### Work request:
Render every line of the data exactly as written, and leave out the pictures.

### Material supplied:

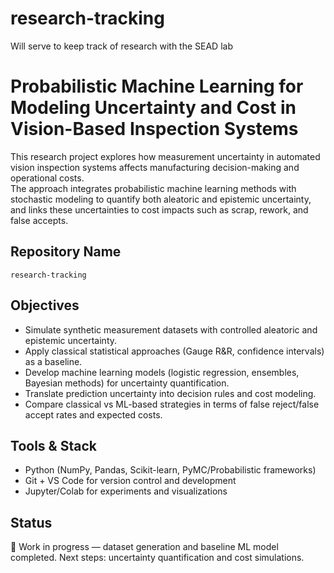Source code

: # research-tracking
Will serve to keep track of research with the SEAD lab

# Probabilistic Machine Learning for Modeling Uncertainty and Cost in Vision-Based Inspection Systems

This research project explores how measurement uncertainty in automated vision inspection systems affects manufacturing decision-making and operational costs.  
The approach integrates probabilistic machine learning methods with stochastic modeling to quantify both aleatoric and epistemic uncertainty, and links these uncertainties to cost impacts such as scrap, rework, and false accepts.

## Repository Name
`research-tracking`

## Objectives
- Simulate synthetic measurement datasets with controlled aleatoric and epistemic uncertainty.  
- Apply classical statistical approaches (Gauge R&R, confidence intervals) as a baseline.  
- Develop machine learning models (logistic regression, ensembles, Bayesian methods) for uncertainty quantification.  
- Translate prediction uncertainty into decision rules and cost modeling.  
- Compare classical vs ML-based strategies in terms of false reject/false accept rates and expected costs.  

## Tools & Stack
- Python (NumPy, Pandas, Scikit-learn, PyMC/Probabilistic frameworks)  
- Git + VS Code for version control and development  
- Jupyter/Colab for experiments and visualizations  

## Status
🚧 Work in progress — dataset generation and baseline ML model completed. Next steps: uncertainty quantification and cost simulations.

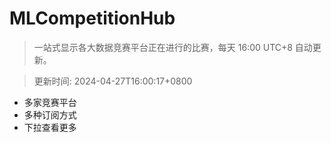 # MLCompetitionHub

> 一站式显示各大数据竞赛平台正在进行的比赛，每天 16:00 UTC+8 自动更新。
  
> 更新时间: 2024-04-27T16:00:17+0800 

* 多家竞赛平台
* 多种订阅方式
* 下拉查看更多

### Solution below:
Source code

: # research-tracking
Will serve to keep track of research with the SEAD lab

# Probabilistic Machine Learning for Modeling Uncertainty and Cost in Vision-Based Inspection Systems

This research project explores how measurement uncertainty in automated vision inspection systems affects manufacturing decision-making and operational costs.  
The approach integrates probabilistic machine learning methods with stochastic modeling to quantify both aleatoric and epistemic uncertainty, and links these uncertainties to cost impacts such as scrap, rework, and false accepts.

## Repository Name
`research-tracking`

## Objectives
- Simulate synthetic measurement datasets with controlled aleatoric and epistemic uncertainty.  
- Apply classical statistical approaches (Gauge R&R, confidence intervals) as a baseline.  
- Develop machine learning models (logistic regression, ensembles, Bayesian methods) for uncertainty quantification.  
- Translate prediction uncertainty into decision rules and cost modeling.  
- Compare classical vs ML-based strategies in terms of false reject/false accept rates and expected costs.  

## Tools & Stack
- Python (NumPy, Pandas, Scikit-learn, PyMC/Probabilistic frameworks)  
- Git + VS Code for version control and development  
- Jupyter/Colab for experiments and visualizations  

## Status
🚧 Work in progress — dataset generation and baseline ML model completed. Next steps: uncertainty quantification and cost simulations.

 # MLCompetitionHub

> 一站式显示各大数据竞赛平台正在进行的比赛，每天 16:00 UTC+8 自动更新。
  
> 更新时间: 2024-04-27T16:00:17+0800 

* 多家竞赛平台
* 多种订阅方式
* 下拉查看更多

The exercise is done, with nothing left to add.